+++ RECORDS PROVIDED

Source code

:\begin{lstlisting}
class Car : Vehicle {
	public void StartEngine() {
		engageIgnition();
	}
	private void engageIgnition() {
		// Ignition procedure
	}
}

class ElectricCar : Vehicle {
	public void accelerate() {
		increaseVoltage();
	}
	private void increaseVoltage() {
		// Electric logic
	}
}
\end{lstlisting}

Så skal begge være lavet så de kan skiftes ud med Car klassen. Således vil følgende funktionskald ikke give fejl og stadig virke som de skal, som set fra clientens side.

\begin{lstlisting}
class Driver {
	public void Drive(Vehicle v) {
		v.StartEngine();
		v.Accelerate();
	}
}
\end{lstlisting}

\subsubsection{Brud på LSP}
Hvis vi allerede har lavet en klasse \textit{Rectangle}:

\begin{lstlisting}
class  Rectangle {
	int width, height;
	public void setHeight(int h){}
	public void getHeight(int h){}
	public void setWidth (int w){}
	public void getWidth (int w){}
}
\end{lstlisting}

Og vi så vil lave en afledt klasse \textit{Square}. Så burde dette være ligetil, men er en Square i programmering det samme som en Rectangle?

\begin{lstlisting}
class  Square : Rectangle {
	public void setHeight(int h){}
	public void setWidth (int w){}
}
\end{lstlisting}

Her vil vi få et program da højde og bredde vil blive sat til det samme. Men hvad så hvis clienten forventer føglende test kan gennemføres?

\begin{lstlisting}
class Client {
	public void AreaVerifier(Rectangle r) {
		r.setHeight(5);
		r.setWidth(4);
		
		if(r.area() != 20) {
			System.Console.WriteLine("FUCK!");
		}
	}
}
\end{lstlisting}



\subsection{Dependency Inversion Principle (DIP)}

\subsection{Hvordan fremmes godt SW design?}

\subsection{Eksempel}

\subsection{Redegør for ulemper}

++++++
+++ RECORDS PROVIDED

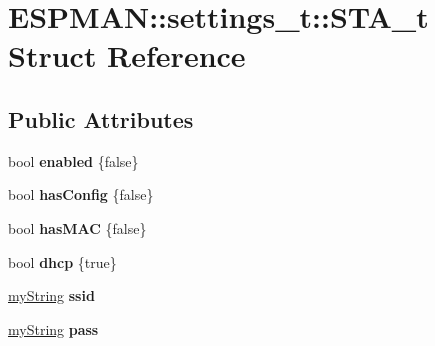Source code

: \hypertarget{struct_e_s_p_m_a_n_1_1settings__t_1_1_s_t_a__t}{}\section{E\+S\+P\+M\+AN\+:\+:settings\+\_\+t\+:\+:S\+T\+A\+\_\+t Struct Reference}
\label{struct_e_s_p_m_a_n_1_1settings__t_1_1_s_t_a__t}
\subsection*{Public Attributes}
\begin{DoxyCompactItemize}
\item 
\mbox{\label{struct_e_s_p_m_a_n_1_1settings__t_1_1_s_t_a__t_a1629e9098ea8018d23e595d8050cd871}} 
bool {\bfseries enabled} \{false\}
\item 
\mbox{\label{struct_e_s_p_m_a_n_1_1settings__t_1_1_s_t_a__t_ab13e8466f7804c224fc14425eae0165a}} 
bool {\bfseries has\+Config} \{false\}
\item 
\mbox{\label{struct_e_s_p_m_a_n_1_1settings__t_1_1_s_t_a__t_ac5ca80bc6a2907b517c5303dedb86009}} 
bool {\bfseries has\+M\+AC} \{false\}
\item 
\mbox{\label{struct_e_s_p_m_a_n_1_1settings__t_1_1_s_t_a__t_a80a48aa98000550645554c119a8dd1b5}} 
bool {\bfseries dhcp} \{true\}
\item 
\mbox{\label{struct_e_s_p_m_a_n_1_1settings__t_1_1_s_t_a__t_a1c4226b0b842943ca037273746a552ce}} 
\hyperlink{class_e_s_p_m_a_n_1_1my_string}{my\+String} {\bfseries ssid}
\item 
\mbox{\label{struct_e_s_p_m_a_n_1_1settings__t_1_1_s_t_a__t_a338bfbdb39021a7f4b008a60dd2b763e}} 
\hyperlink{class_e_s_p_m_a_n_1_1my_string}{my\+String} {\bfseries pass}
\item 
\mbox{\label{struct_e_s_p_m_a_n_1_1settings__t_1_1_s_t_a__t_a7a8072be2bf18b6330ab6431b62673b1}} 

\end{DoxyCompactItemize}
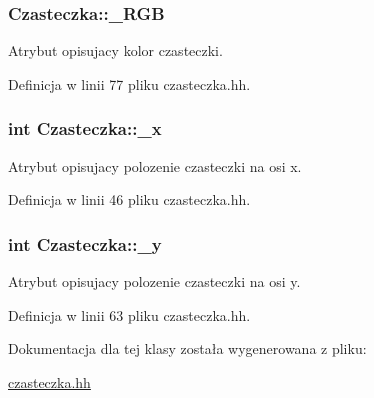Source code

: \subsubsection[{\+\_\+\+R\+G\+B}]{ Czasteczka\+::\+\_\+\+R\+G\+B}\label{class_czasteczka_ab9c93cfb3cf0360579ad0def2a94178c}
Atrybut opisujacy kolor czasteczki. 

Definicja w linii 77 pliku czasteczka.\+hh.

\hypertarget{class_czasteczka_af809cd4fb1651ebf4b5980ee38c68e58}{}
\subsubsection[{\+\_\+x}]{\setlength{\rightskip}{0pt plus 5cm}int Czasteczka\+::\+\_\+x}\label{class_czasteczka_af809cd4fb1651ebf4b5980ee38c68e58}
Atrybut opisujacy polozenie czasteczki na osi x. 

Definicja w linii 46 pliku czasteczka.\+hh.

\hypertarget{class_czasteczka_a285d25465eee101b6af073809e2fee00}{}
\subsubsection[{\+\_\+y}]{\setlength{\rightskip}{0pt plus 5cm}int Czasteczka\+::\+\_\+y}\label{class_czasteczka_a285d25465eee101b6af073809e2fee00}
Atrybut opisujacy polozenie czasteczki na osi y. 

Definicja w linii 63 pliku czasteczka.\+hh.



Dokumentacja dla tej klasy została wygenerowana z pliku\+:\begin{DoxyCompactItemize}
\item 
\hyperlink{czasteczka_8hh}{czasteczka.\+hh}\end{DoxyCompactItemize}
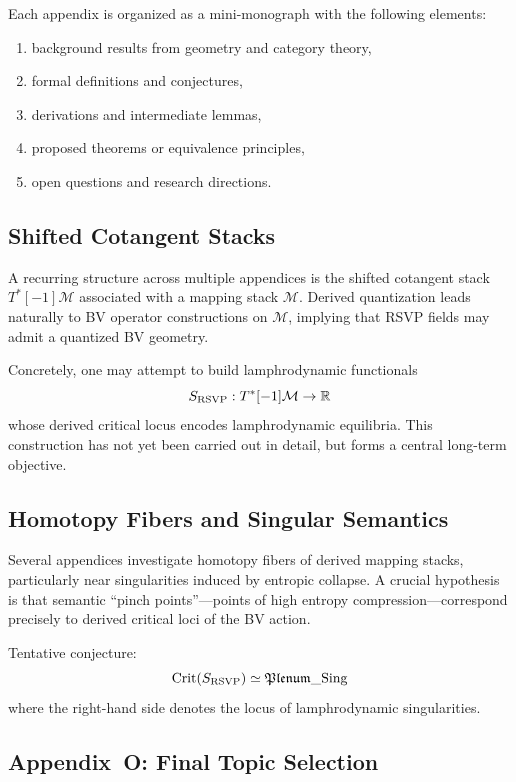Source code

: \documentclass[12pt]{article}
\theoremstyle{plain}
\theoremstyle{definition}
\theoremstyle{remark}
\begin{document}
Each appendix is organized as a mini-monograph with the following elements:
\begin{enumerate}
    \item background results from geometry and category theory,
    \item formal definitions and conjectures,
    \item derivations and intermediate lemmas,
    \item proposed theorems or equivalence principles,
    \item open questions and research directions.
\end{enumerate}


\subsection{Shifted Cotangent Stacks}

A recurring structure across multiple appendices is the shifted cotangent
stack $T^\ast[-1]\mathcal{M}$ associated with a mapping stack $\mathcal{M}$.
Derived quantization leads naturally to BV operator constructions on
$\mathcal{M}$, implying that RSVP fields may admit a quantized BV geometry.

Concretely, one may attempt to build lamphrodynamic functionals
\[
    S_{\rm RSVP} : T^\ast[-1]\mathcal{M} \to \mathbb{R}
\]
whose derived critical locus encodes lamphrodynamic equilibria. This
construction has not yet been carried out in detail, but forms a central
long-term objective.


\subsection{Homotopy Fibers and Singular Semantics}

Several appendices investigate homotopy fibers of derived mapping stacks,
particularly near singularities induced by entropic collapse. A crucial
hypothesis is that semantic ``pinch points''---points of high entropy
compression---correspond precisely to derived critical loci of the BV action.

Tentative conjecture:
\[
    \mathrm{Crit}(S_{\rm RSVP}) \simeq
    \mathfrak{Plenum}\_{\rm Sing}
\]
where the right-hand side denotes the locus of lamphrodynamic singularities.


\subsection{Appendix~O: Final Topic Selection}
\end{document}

++++++
+++ RECORDS PROVIDED

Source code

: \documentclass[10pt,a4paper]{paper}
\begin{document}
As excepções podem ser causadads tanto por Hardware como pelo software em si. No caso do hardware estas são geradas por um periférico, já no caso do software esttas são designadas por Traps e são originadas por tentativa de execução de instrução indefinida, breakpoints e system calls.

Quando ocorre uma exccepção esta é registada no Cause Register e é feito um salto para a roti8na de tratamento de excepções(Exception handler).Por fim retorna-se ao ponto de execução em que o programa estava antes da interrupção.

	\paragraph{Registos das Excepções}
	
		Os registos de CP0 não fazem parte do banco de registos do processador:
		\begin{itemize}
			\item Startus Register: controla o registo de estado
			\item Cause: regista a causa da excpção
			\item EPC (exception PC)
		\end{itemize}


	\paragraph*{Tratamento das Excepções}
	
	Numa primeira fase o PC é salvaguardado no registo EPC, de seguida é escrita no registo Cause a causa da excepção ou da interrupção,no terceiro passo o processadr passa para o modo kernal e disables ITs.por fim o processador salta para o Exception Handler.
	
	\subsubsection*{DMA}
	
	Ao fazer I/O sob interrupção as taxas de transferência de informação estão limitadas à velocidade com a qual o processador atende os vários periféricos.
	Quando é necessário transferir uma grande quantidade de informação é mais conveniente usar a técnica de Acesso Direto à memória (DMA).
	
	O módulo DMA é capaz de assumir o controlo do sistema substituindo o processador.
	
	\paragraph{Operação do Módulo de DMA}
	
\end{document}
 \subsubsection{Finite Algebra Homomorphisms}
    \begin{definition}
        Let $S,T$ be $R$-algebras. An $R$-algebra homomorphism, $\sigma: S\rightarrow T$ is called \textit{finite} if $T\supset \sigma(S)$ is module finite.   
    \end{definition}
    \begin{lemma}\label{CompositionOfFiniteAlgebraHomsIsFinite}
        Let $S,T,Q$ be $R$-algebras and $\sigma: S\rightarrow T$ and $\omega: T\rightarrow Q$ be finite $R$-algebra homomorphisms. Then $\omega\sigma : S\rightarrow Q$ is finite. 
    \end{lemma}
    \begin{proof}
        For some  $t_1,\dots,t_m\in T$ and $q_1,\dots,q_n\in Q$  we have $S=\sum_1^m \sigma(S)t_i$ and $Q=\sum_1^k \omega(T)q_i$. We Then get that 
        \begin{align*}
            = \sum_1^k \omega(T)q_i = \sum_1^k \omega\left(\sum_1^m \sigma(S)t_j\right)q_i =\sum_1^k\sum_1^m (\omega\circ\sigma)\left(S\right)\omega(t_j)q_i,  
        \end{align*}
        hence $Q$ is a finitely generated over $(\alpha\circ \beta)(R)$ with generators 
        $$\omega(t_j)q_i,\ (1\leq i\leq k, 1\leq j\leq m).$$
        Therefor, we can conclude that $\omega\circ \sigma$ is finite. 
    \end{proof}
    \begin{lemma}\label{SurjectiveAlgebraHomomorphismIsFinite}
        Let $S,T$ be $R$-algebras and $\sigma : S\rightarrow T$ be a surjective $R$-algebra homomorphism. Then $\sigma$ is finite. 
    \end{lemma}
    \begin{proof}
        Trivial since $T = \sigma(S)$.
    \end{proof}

++++++

■ BRIEF
Here the output must be the lines above from the line with "Quando ocorre uma" to the line with "1\leq j\leq m).$$", both included, duplicated word for word and nothing else.

■ TASK ANSWER
Quando ocorre uma exccepção esta é registada no Cause Register e é feito um salto para a roti8na de tratamento de excepções(Exception handler).Por fim retorna-se ao ponto de execução em que o programa estava antes da interrupção.

	\paragraph{Registos das Excepções}
	
		Os registos de CP0 não fazem parte do banco de registos do processador:
		\begin{itemize}
			\item Startus Register: controla o registo de estado
			\item Cause: regista a causa da excpção
			\item EPC (exception PC)
		\end{itemize}


	\paragraph*{Tratamento das Excepções}
	
	Numa primeira fase o PC é salvaguardado no registo EPC, de seguida é escrita no registo Cause a causa da excepção ou da interrupção,no terceiro passo o processadr passa para o modo kernal e disables ITs.por fim o processador salta para o Exception Handler.
	
	\subsubsection*{DMA}
	
	Ao fazer I/O sob interrupção as taxas de transferência de informação estão limitadas à velocidade com a qual o processador atende os vários periféricos.
	Quando é necessário transferir uma grande quantidade de informação é mais conveniente usar a técnica de Acesso Direto à memória (DMA).
	
	O módulo DMA é capaz de assumir o controlo do sistema substituindo o processador.
	
	\paragraph{Operação do Módulo de DMA}
	
\end{document}
 \subsubsection{Finite Algebra Homomorphisms}
    \begin{definition}
        Let $S,T$ be $R$-algebras. An $R$-algebra homomorphism, $\sigma: S\rightarrow T$ is called \textit{finite} if $T\supset \sigma(S)$ is module finite.   
    \end{definition}
    \begin{lemma}\label{CompositionOfFiniteAlgebraHomsIsFinite}
        Let $S,T,Q$ be $R$-algebras and $\sigma: S\rightarrow T$ and $\omega: T\rightarrow Q$ be finite $R$-algebra homomorphisms. Then $\omega\sigma : S\rightarrow Q$ is finite. 
    \end{lemma}
    \begin{proof}
        For some  $t_1,\dots,t_m\in T$ and $q_1,\dots,q_n\in Q$  we have $S=\sum_1^m \sigma(S)t_i$ and $Q=\sum_1^k \omega(T)q_i$. We Then get that 
        \begin{align*}
            = \sum_1^k \omega(T)q_i = \sum_1^k \omega\left(\sum_1^m \sigma(S)t_j\right)q_i =\sum_1^k\sum_1^m (\omega\circ\sigma)\left(S\right)\omega(t_j)q_i,  
        \end{align*}
        hence $Q$ is a finitely generated over $(\alpha\circ \beta)(R)$ with generators 
        $$\omega(t_j)q_i,\ (1\leq i\leq k, 1\leq j\leq m).$$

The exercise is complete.